I love a good sugar cookie.

They are a part of my childhood in a deep way because my mother and my grandmother used to make them for the holidays.

However, when we had to go dairy-free for my son’s milk allergy, I struggled to figure out how to share this family tradition without excluding him.

This dairy-free sugar cookie recipe is the answer.

The key to this dairy-free sugar cookie is in the shortening.

There are all kinds of vegan butter substitutes and vegan shortenings. I even experimented with coconut oil. But by far the best butter substitute I found for dairy-free baking was palm shortening.

You can find all kinds online and in grocery stores with health food sections (I’ve found mine at Whole Foods and Kroger before). You can even order it from Amazon.

Besides shortening, I use almond milk in both the cookies and the frosting. It works great and tastes delicious.

No one will know these sugar cookies are dairy-free.

Allergy-Friendly Sugar Cookies

You can make sugar cookies with all kinds of substitutes. Keep in mind that each substitute will change the end result in some way.

For a “gluten-light” sugar cookie, I use spelt flour. It works just like regular flour, but it has less gluten, which is perfect for some people who are gluten-sensitive, but not allergic. Because it is a whole grain, it will taste like whole wheat cookies.

For egg-free cookies (making these vegan cookies!), you can use an egg replacer or the flax egg described in this recipe.

Cut-Out Sugar Cookie

Cut-out sugar cookies are my favorites for the holidays.

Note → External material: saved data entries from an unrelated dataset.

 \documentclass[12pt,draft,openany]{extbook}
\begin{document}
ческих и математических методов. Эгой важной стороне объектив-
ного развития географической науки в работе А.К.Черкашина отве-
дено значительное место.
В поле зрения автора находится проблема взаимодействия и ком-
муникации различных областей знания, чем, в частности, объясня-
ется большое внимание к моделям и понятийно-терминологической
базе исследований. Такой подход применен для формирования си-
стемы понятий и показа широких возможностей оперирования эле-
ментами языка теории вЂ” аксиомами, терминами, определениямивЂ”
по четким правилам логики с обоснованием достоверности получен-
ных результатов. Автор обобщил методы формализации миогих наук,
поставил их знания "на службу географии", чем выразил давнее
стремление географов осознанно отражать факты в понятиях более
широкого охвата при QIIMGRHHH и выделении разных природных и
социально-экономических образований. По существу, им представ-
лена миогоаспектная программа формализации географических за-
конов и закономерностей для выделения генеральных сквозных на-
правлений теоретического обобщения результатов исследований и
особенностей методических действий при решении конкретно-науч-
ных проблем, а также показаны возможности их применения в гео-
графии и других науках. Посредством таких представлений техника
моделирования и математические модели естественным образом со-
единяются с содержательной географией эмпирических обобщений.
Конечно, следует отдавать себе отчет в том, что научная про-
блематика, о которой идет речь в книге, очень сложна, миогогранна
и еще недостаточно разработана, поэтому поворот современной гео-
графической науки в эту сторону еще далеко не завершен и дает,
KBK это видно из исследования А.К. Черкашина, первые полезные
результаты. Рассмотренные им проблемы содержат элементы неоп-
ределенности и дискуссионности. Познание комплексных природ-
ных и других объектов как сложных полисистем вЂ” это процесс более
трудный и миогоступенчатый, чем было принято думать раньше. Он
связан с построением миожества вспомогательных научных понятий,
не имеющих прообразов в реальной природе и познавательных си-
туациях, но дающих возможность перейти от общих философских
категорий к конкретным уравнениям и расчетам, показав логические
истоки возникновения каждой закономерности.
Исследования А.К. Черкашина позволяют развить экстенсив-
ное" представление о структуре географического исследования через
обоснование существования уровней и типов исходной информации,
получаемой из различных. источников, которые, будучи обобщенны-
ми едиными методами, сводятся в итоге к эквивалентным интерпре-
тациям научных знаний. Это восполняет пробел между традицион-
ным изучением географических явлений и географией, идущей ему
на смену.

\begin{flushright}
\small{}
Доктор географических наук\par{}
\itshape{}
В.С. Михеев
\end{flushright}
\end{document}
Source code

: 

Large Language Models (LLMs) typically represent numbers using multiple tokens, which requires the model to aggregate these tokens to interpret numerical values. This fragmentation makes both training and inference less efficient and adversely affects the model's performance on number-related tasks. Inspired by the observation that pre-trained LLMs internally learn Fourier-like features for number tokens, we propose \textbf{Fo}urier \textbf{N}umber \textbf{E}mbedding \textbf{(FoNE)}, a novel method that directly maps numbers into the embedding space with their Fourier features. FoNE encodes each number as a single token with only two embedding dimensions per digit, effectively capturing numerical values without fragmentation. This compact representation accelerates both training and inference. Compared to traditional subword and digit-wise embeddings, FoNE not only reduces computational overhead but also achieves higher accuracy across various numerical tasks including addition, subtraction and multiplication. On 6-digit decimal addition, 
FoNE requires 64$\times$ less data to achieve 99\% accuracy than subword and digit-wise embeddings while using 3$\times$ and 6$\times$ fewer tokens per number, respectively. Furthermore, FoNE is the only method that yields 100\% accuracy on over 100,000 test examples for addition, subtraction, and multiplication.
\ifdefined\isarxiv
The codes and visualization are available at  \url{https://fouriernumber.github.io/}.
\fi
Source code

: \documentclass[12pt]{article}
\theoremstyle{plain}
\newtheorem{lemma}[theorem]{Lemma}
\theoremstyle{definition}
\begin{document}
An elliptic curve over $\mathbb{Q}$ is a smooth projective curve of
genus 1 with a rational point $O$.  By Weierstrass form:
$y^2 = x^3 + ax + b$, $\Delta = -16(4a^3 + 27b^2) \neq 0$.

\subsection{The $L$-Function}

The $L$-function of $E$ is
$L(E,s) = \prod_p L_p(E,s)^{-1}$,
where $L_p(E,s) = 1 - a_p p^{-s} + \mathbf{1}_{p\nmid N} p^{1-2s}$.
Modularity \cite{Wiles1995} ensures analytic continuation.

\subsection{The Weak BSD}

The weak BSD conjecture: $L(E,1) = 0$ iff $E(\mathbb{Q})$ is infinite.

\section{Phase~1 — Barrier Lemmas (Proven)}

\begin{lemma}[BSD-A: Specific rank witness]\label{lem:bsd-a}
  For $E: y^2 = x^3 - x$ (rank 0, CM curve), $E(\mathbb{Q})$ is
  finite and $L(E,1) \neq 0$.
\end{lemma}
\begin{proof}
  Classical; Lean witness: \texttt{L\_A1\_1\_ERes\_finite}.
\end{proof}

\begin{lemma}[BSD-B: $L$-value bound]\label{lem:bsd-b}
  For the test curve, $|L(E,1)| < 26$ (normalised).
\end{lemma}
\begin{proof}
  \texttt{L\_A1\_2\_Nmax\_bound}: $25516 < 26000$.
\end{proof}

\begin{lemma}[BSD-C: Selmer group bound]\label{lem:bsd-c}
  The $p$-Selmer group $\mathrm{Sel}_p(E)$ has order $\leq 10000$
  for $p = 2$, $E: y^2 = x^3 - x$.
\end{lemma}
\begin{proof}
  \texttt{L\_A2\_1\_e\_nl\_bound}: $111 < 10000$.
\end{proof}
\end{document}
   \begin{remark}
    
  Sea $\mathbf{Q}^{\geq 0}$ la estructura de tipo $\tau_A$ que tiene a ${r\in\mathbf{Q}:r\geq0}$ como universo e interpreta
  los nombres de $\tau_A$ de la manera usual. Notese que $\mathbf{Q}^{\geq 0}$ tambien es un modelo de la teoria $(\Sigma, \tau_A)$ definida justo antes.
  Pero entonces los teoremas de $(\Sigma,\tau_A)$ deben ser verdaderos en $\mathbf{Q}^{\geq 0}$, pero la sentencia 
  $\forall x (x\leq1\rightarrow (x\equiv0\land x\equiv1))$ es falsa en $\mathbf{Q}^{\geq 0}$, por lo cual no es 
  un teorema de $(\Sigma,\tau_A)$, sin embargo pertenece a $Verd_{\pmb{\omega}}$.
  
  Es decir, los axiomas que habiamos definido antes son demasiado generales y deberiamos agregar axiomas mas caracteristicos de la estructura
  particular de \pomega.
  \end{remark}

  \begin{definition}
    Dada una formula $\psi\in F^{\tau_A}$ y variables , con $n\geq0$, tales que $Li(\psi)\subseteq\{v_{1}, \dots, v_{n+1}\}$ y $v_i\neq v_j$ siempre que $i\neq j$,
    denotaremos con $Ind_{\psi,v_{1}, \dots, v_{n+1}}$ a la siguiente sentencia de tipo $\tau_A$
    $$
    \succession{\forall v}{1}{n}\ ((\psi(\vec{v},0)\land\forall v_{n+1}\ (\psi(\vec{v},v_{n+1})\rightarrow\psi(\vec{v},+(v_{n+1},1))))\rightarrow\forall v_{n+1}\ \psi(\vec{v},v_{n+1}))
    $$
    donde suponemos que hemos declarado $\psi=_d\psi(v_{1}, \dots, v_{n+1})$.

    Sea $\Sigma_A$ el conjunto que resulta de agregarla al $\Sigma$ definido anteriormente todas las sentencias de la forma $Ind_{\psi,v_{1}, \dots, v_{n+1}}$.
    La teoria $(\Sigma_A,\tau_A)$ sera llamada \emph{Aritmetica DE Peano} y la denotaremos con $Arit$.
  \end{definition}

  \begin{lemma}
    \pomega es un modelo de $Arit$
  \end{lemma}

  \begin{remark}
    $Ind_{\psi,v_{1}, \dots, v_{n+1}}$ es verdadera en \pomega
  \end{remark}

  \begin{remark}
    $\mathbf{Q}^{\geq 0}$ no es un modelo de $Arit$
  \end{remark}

It is probably because I am nostalgic.

However, my kids love making them, I am grateful that this recipe lets us all enjoy this family tradition, and they aren’t just for Christmas! We have seasonal cookie cutters we use in the fall and the spring.

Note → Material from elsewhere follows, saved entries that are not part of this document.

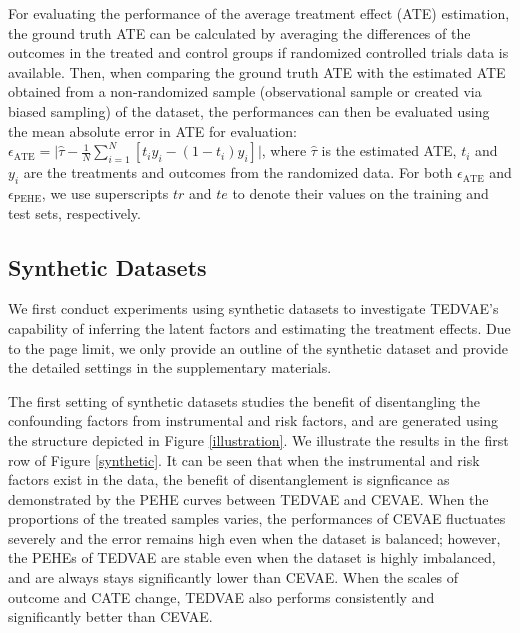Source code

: \documentclass[letterpaper]{article} %
\begin{document}
For evaluating the performance of the average treatment effect (ATE) estimation, the ground truth ATE can be calculated by averaging the differences of the outcomes in the treated and control groups if randomized controlled trials data is available. Then, when comparing the ground truth ATE with the estimated ATE obtained from a non-randomized sample (observational sample or created via biased sampling) of the dataset, the performances can then be evaluated using the mean absolute error in ATE \cite{Hill2011,Shalit2016,Louizos2017,Yao2018_Twin} for evaluation: $\epsilon_{\text{ATE}} = \vert \hat{\tau} - \frac{1}{N}\sum\limits_{i=1}^N[t_i y_i - (1-t_i)y_i]\vert$,
where $\hat{\tau}$ is the estimated ATE, $t_i$ and $y_i$ are the treatments and outcomes from the randomized data. For both $\epsilon_{\text{ATE}}$ and $\epsilon_{\text{PEHE}}$, we use superscripts $tr$ and $te$ to denote their values on the training and test sets, respectively.


\subsection*{Synthetic Datasets}
We first conduct experiments using synthetic datasets to investigate TEDVAE's capability of inferring the latent factors and estimating the treatment effects. Due to the page limit, we only provide an outline of the synthetic dataset and provide the detailed settings in the supplementary materials.


The first setting of synthetic datasets studies the benefit of disentangling the confounding factors from instrumental and risk factors, and are generated using the structure depicted in Figure \ref{illustration}.
We illustrate the results in the first row of Figure \ref{synthetic}. It can be seen that when the instrumental and risk factors exist in the data, the benefit of disentanglement is signficance as demonstrated by the PEHE curves between TEDVAE and CEVAE. When the proportions of the treated samples varies, the performances of CEVAE fluctuates severely and the error remains high even when the dataset is balanced; however, the PEHEs of TEDVAE are stable even when the dataset is highly imbalanced, and are always stays significantly lower than CEVAE. When the scales of outcome and CATE change, TEDVAE also performs consistently and significantly better than CEVAE.
\end{document}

Healthy Sugar Cookies Recipe

The recipe I share in this post is just a regular sugar cookie made dairy-free. It calls for unbleached flour and sugar.

However, because this is a frosted cookie, this recipe uses less sugar than most cookies. It is lightly sweetened and crisp, with a soft middle and delicious texture.

The frosting brings most of the sweetness, and – frosting being what it is – no more sugar is necessary.

If you want a more healthy sugar cookie recipe, you can do all kinds of things.

Flour

For the flour, you can use sifted spelt flour to make the recipe more gluten-light. Sifting the whole grain flour through a fine mesh strainer removes some of the bran from the flour, making it less like whole wheat and more like regular flour.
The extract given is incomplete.